While its smartphones haven't exactly been earning awards in any category, Sony still has the smartphone market cornered when it comes to camera sensors.
But it's worth taking a look outside the box, as Nokia introduced smartphone cameras with 40MP years ago, the Nokia 808 PureView and Lumia 1020, which were twice the size of the IMX586's sensor and therefore had significantly larger pixels that could capture more light.
Sony has also built the exposure control technology and signal processing functionality into the image sensor, allowing real-time output and a superior dynamic range that is four times greater than conventional camera sensors. Thanks to the ultra-compact pixel size of 0.8?m, Sony was able to pack 48 effective megapixels onto a 1/2-type (8.0 mm diagonal) sensor size. Usually higher pixel count means lower quality low-light photos, but Sony has managed to merge the best of both worlds.
In fact, the greater the megapixel count, the smaller each pixel is, creating more of a chance of coloured noise in low-light photography. According to Sony, the Quad Bayer does this in which "adjacent 2x2 pixels come in the same color, making high-sensitivity shooting possible".
'Generally, miniaturization of pixels results in poor light collecting efficiency per pixel, accompanied by a drop in sensitivity and volume of saturation signal, ' Sony says.

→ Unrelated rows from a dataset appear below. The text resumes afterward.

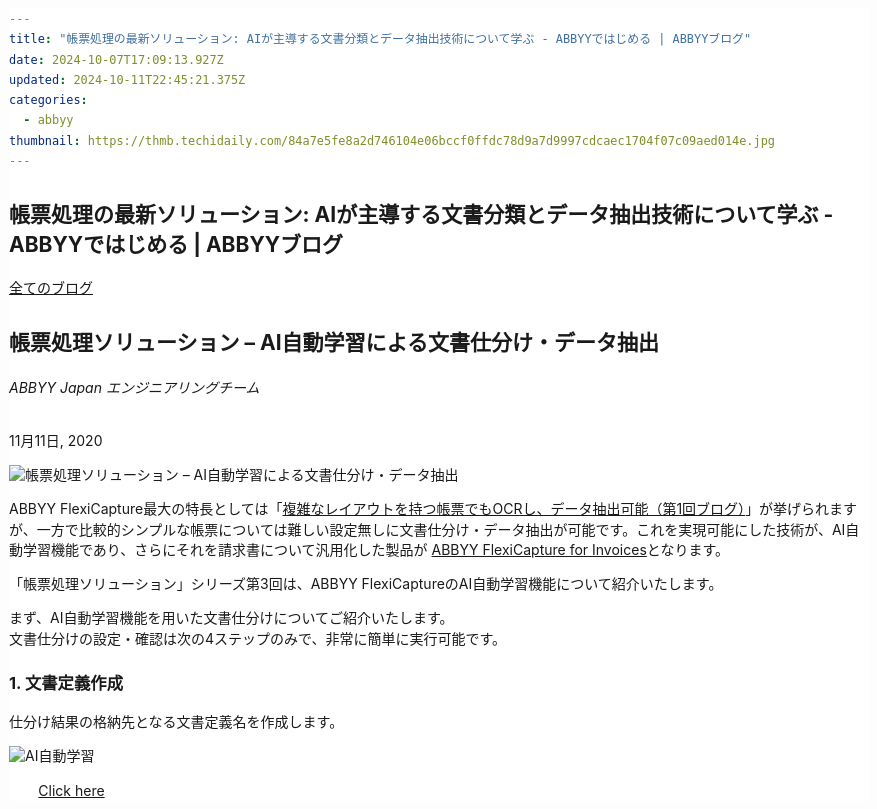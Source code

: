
 ```yaml
---
title: "帳票処理の最新ソリューション: AIが主導する文書分類とデータ抽出技術について学ぶ - ABBYYではじめる | ABBYYブログ"
date: 2024-10-07T17:09:13.927Z
updated: 2024-10-11T22:45:21.375Z
categories:
  - abbyy
thumbnail: https://thmb.techidaily.com/84a7e5fe8a2d746104e06bccf0ffdc78d9a7d9997cdcaec1704f07c09aed014e.jpg
---
```


## 帳票処理の最新ソリューション: AIが主導する文書分類とデータ抽出技術について学ぶ - ABBYYではじめる | ABBYYブログ

[全てのブログ](https://tools.techidaily.com/abbyy/products/)

## 帳票処理ソリューション – AI自動学習による文書仕分け・データ抽出

###### ABBYY Japan エンジニアリングチーム

11月11日, 2020

![帳票処理ソリューション – AI自動学習による文書仕分け・データ抽出](https://static1.abbyy.com/abbyycommedia/29891/848x444-px-2.jpg) 

ABBYY FlexiCapture最大の特長としては「[複雑なレイアウトを持つ帳票でもOCRし、データ抽出可能（第1回ブログ）](https://tools.techidaily.com/abbyy/products/)」が挙げられますが、一方で比較的シンプルな帳票については難しい設定無しに文書仕分け・データ抽出が可能です。これを実現可能にした技術が、AI自動学習機能であり、さらにそれを請求書について汎用化した製品が [ABBYY FlexiCapture for Invoices](https://tools.techidaily.com/abbyy/products/)となります。

「帳票処理ソリューション」シリーズ第3回は、ABBYY FlexiCaptureのAI自動学習機能について紹介いたします。

まず、AI自動学習機能を用いた文書仕分けについてご紹介いたします。  
文書仕分けの設定・確認は次の4ステップのみで、非常に簡単に実行可能です。

### 1\. 文書定義作成

仕分け結果の格納先となる文書定義名を作成します。

![AI自動学習](https://static1.abbyy.com/abbyycommedia/30089/pic-1.png)


<span id="1304648">
					<video width="200" height="200" style="cursor:pointer"
           poster="//a.impactradius-go.com/display-clicktoplayimage/1304648.png"
           onclick="if(!this.playClicked){this.play();this.setAttribute('controls',true);this.playClicked=true;}">
	   <source src="//a.impactradius-go.com/display-ad/15852-1304648">
	   <img src="//a.impactradius-go.com/display-clicktoplayimage/1304648.png" style="border: none; height: 100%; width: 100%; object-fit: contain">
	</video>
	<div style="width:125px;text-align:center"><a href="javascript:window.open(decodeURIComponent('https%3A%2F%2Fthefitville.pxf.io%2Fc%2F5597632%2F1304648%2F15852'), '_blank');void(0);">Click here</a></div>
</span>
<img height="0" width="0" src="https://imp.pxf.io/i/5597632/1304648/15852" style="position:absolute;visibility:hidden;" border="0" />
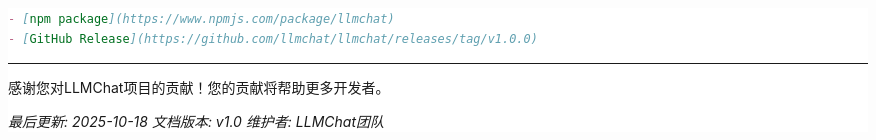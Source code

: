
 ```markdown
- [npm package](https://www.npmjs.com/package/llmchat)
- [GitHub Release](https://github.com/llmchat/llmchat/releases/tag/v1.0.0)
```

---

感谢您对LLMChat项目的贡献！您的贡献将帮助更多开发者。

*最后更新: 2025-10-18*
*文档版本: v1.0*
*维护者: LLMChat团队*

Adding these four adjacent pixels raises the camera's sensitivity to the equivalent of an efficient 1.6 μm pixels (12 megapixels). Of course, this isn't ideal for daytime shots, so the image signal processor will perform array conversion in brighter environments for more detailed images with the 48MP resolution. Perhaps the novelty of the sensor will be enough for DxOMark to actually put Sony's flagships to the test for the world to see where high-end Xperia phones truly stand.